The word “escalation” is everywhere. One hears and reads it all the time, but it is no longer just associated with the insistence in Moscow on talking about nuclear strikes and a third world war.
In Europe as in the United States, a not negligible part of the press and political circles is now worried about what would be the parallel escalation which both Joe Biden and Vladimir Putin would engage in, the former by reinforcing his military support to Ukraine, the latter by letting his entourage talk about the imminence of the apocalypse.

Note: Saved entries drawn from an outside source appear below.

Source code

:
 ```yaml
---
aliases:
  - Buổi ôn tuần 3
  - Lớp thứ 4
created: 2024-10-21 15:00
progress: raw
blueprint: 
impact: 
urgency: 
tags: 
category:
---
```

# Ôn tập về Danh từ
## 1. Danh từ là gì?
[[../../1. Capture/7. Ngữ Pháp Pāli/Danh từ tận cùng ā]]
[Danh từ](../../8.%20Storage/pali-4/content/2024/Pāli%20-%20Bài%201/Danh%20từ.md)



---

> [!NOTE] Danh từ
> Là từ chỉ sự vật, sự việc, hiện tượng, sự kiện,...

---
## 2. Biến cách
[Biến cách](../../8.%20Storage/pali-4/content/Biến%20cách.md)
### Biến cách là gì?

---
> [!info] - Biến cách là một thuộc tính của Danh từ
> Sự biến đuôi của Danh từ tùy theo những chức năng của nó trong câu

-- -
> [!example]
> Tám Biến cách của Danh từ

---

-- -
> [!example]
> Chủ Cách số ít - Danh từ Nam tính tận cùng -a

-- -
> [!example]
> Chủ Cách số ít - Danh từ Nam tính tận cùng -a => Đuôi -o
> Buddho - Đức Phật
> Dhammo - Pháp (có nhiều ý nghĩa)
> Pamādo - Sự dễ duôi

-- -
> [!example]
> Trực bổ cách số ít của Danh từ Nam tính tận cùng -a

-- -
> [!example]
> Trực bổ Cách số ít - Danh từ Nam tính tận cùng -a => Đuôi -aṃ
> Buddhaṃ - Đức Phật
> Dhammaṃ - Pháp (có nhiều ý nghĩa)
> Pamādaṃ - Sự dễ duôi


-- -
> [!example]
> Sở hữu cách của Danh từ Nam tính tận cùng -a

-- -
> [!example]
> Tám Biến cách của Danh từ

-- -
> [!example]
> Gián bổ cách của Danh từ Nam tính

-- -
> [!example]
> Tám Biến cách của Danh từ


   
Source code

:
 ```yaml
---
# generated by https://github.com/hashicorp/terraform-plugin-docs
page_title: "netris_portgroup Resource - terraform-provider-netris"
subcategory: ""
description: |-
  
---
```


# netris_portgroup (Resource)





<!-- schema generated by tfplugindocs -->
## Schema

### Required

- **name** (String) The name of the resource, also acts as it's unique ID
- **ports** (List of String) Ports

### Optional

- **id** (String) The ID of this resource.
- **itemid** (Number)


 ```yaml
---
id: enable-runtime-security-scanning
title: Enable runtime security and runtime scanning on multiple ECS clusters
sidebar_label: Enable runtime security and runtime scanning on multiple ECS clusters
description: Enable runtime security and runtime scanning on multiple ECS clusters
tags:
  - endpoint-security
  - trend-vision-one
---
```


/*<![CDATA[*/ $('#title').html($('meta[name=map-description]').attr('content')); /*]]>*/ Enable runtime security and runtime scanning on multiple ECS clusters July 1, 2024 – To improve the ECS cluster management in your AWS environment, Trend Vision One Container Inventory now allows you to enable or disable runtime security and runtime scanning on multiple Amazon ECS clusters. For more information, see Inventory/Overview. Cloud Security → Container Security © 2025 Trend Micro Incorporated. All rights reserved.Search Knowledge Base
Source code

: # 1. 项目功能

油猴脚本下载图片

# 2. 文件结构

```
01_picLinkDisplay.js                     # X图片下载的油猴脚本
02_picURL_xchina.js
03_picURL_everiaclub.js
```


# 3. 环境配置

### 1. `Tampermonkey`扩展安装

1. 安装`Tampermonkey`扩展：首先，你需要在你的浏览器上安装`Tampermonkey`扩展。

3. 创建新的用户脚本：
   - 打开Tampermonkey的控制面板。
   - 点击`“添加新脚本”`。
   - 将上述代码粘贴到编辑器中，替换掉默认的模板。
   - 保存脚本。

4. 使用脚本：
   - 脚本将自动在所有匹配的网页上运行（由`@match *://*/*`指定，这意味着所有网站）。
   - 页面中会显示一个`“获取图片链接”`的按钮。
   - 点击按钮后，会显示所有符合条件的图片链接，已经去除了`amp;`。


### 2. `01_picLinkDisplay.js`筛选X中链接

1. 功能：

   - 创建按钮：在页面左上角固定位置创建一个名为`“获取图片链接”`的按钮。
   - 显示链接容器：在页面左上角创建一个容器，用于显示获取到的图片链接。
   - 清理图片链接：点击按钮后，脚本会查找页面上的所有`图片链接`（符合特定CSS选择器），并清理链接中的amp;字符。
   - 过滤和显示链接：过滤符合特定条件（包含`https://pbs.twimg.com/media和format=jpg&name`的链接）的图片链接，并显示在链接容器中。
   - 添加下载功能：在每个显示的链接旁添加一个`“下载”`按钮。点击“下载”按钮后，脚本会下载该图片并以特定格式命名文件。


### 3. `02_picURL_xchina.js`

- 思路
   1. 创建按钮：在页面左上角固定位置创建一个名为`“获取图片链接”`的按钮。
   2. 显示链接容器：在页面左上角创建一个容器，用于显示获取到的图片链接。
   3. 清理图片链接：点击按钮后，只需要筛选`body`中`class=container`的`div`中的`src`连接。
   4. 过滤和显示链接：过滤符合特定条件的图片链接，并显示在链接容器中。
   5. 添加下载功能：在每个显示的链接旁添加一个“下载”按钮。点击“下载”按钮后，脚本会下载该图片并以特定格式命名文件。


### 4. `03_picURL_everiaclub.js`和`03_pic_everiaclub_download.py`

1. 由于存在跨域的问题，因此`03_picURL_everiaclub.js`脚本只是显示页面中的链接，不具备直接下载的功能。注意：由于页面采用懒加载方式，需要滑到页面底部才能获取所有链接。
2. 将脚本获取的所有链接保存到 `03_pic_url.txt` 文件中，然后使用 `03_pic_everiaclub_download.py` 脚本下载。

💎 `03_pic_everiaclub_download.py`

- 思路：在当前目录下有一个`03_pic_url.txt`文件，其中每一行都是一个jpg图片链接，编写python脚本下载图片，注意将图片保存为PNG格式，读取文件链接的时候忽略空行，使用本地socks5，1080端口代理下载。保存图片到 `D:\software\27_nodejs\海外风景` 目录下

Well, no! Nothing could be further from the truth than this equal treatment of the Russian and American presidents. Joe Biden is arming a country under attack, while Vladimir Putin is sowing death and desolation there. One defends freedom, the other would like to crush it. One is acting in accordance with international law, while the other is flouting it outrageously. The difference is fundamental, but there is something even more serious than this moral confusion.
Far from having no consequences, this idea of double escalation serves in fact the Russian president well. In Washington, it leads to contesting arms deliveries to Ukraine by making it clear that the United States should not let itself be dragged into a war that would only concern the European Union and the Ukrainians, who would have to defend themselves alone against Vladimir Putin.
This is obviously what the Russian president would like. That is why he is trying to spread fear with his spectre of a third world war and, in Europe, the double-escalation line has the opposite effect, but it is just as profitable for Mr Putin. It is turning this war into a US-Russian arm wrestling match in which Europe should remain neutral.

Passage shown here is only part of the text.